Niets blijft hetzelfde
In dit universum blijft niets hetzelfde. Dingen worden ofwel beter of slechter. Ze gaan omhoog of ze gaan naar beneden.
Als je een auto langs de kant van de weg parkeert en je er nooit in rijdt of hem niet onderhoudt, zal hij na verloop van tijd niet meer starten en ten slotte uit elkaar vallen.
Nog een voorbeeld – een boom. Óf hij groeit, óf hij gaat langzaam dood.
Zelfs objecten die onveranderlijk lijken te zijn, zoals een muur, storten uiteindelijk in elkaar, als ze maar lang genoeg aan hun lot overgelaten worden.
Het feit dat iets beter of slechter gaat, maakt deel uit van het leven zelf.
Het doet er niet toe wat voor object het is – of het nu een auto, een boom, een muur of wat dan ook
Bestaan betekent leven of zijn. Het is de manier waarop iets of iemand is.
Deze niveaus van bestaan worden de condities genoemd.
Zo bevindt iemand zich altijd op een bepaald niveau van bestaan, oftewel een conditie. Zijn conditie wordt beter of slechter.
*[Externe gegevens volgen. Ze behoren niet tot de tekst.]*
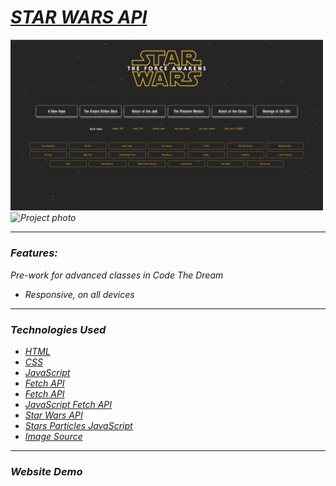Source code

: <h1><em><a href="" target="_blank">STAR WARS API</a><em></h1>
    <img src="img/screen.png" alt="Project photo" width="500px">
    <img src="img/phoneScreen.png" alt="Project photo" width="500px">
<hr>
  <h3>Features:</h3>
  <p>Pre-work for advanced classes in Code The Dream</p>
    <ul>
      <li>Responsive, on all devices</li>
   </ul>
<hr>
  <h3>Technologies Used</h3>
   <ul>
      <li><a href="https://www.w3schools.com/html/" target="_blank">HTML</a></li>
      <li><a href="https://www.w3schools.com/css/" target="_blank">CSS</a></li>
      <li><a href="https://javascript.info/" target="_blank">JavaScript</a></li>
      <li><a href="https://www.freecodecamp.org/news/how-to-make-api-calls-with-fetch/" target="_blank">Fetch API</a></li>
      <li><a href="https://www.geeksforgeeks.org/how-to-use-the-javascript-fetch-api-to-get-data/" target="_blank">Fetch API</a></li>
      <li><a href="https://www.javascripttutorial.net/javascript-fetch-api/" target="_blank">JavaScript Fetch API</a></li>
      <li><a href="https://www.swapi.tech/" target="_blank">Star Wars API</a></li>
      <li><a href="https://codepen.io/bob6664569" target="_blank">Stars Particles JavaScript</a></li>
      <li><a href="" target="_blank">Image Source</a></li>
   </ul>
<hr>
  <h3>Website Demo</h3>
<div>


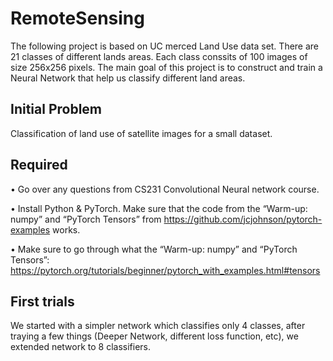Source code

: # RemoteSensing
The following project is based on  UC merced Land Use data set. There are 21 classes of different lands areas. Each class conssits of 100 images of size 256x256 pixels. The main goal of this project is to construct and train a Neural Network that help us classify different land areas. 
## Initial Problem
Classification of land use of satellite images for a small dataset.
## Required
•	Go over any questions from CS231 Convolutional Neural network course.

•	Install Python & PyTorch.  Make sure that the code from the “Warm-up: numpy” and “PyTorch Tensors” from https://github.com/jcjohnson/pytorch-examples works.

•	Make sure to go through what the “Warm-up: numpy” and “PyTorch Tensors”:
https://pytorch.org/tutorials/beginner/pytorch_with_examples.html#tensors


## First trials
We started with a simpler network which classifies only 4 classes, after traying a few things (Deeper Network, different loss function, etc), we extended network to 8 classifiers.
Condities kunnen ook op groepen worden toegepast. Het kan zijn gezin, een club of team zijn waar hij deel van uitmaakt, zijn zaak, kerk, enz. Een groep kan elke omvang hebben, van klein tot erg groot. En de groepen waar iemand deel van uitmaakt, bevinden zich altijd op een bepaald niveau van bestaan. Verder wordt de conditie van die groep beter of slechter.